*TASK DETAILS*: The answer should match the entries below word for word, minus their pictures.

Segment Start: DATA RECORDS

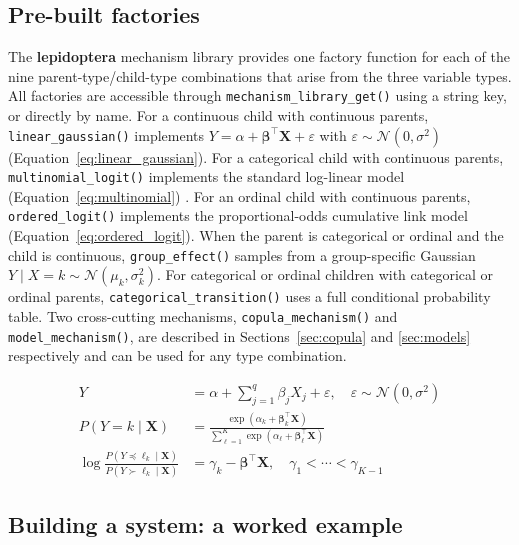 \documentclass[12pt]{article}
\newcommand{\pkg}[1]{\textbf{#1}}
\newcommand{\fct}[1]{\texttt{#1()}}
\begin{document}
\subsection{Pre-built factories}

The \pkg{lepidoptera} mechanism library provides one factory function for each of
the nine parent-type/child-type combinations that arise from the three variable
types. All factories are accessible through \fct{mechanism\_library\_get} using a
string key, or directly by name. For a continuous child with continuous parents,
\fct{linear\_gaussian} implements
$Y = \alpha + \boldsymbol\beta^\top \mathbf{X} + \varepsilon$ with
$\varepsilon \sim \mathcal{N}(0, \sigma^2)$
(Equation~\ref{eq:linear_gaussian}).
For a categorical child with continuous parents, \fct{multinomial\_logit}
implements the standard log-linear model
(Equation~\ref{eq:multinomial}) \citep{agresti2002categorical}.
For an ordinal child with continuous parents, \fct{ordered\_logit} implements the
proportional-odds cumulative link model \citep{mccullagh1980regression}
(Equation~\ref{eq:ordered_logit}).
When the parent is categorical or ordinal and the child is continuous,
\fct{group\_effect} samples from a group-specific Gaussian
$Y \mid X = k \sim \mathcal{N}(\mu_k, \sigma_k^2)$.
For categorical or ordinal children with categorical or ordinal parents,
\fct{categorical\_transition} uses a full conditional probability table. Two
cross-cutting mechanisms, \fct{copula\_mechanism} and \fct{model\_mechanism},
are described in Sections~\ref{sec:copula} and \ref{sec:models} respectively and can
be used for any type combination.

\begin{align}
Y &= \alpha + \sum_{j=1}^q \beta_j X_j + \varepsilon, \quad
     \varepsilon \sim \mathcal{N}(0,\sigma^2) \label{eq:linear_gaussian} \\[4pt]
P(Y = k \mid \mathbf{X}) &= \frac{\exp(\alpha_k + \boldsymbol\beta_k^\top\mathbf{X})}
     {\sum_{\ell=1}^K \exp(\alpha_\ell + \boldsymbol\beta_\ell^\top\mathbf{X})}
     \label{eq:multinomial} \\[4pt]
\log\frac{P(Y \preceq \ell_k \mid \mathbf{X})}{P(Y \succ \ell_k \mid \mathbf{X})}
     &= \gamma_k - \boldsymbol\beta^\top\mathbf{X}, \quad
     \gamma_1 < \cdots < \gamma_{K-1} \label{eq:ordered_logit}
\end{align}

\subsection{Building a system: a worked example}
\end{document}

Segment End: DATA RECORDS

*WRITTEN REPLY*:
 \documentclass[12pt]{article}
\newcommand{\pkg}[1]{\textbf{#1}}
\newcommand{\fct}[1]{\texttt{#1()}}
\begin{document}
\subsection{Pre-built factories}

The \pkg{lepidoptera} mechanism library provides one factory function for each of
the nine parent-type/child-type combinations that arise from the three variable
types. All factories are accessible through \fct{mechanism\_library\_get} using a
string key, or directly by name. For a continuous child with continuous parents,
\fct{linear\_gaussian} implements
$Y = \alpha + \boldsymbol\beta^\top \mathbf{X} + \varepsilon$ with
$\varepsilon \sim \mathcal{N}(0, \sigma^2)$
(Equation~\ref{eq:linear_gaussian}).
For a categorical child with continuous parents, \fct{multinomial\_logit}
implements the standard log-linear model
(Equation~\ref{eq:multinomial}) \citep{agresti2002categorical}.
For an ordinal child with continuous parents, \fct{ordered\_logit} implements the
proportional-odds cumulative link model \citep{mccullagh1980regression}
(Equation~\ref{eq:ordered_logit}).
When the parent is categorical or ordinal and the child is continuous,
\fct{group\_effect} samples from a group-specific Gaussian
$Y \mid X = k \sim \mathcal{N}(\mu_k, \sigma_k^2)$.
For categorical or ordinal children with categorical or ordinal parents,
\fct{categorical\_transition} uses a full conditional probability table. Two
cross-cutting mechanisms, \fct{copula\_mechanism} and \fct{model\_mechanism},
are described in Sections~\ref{sec:copula} and \ref{sec:models} respectively and can
be used for any type combination.

\begin{align}
Y &= \alpha + \sum_{j=1}^q \beta_j X_j + \varepsilon, \quad
     \varepsilon \sim \mathcal{N}(0,\sigma^2) \label{eq:linear_gaussian} \\[4pt]
P(Y = k \mid \mathbf{X}) &= \frac{\exp(\alpha_k + \boldsymbol\beta_k^\top\mathbf{X})}
     {\sum_{\ell=1}^K \exp(\alpha_\ell + \boldsymbol\beta_\ell^\top\mathbf{X})}
     \label{eq:multinomial} \\[4pt]
\log\frac{P(Y \preceq \ell_k \mid \mathbf{X})}{P(Y \succ \ell_k \mid \mathbf{X})}
     &= \gamma_k - \boldsymbol\beta^\top\mathbf{X}, \quad
     \gamma_1 < \cdots < \gamma_{K-1} \label{eq:ordered_logit}
\end{align}

\subsection{Building a system: a worked example}
\end{document}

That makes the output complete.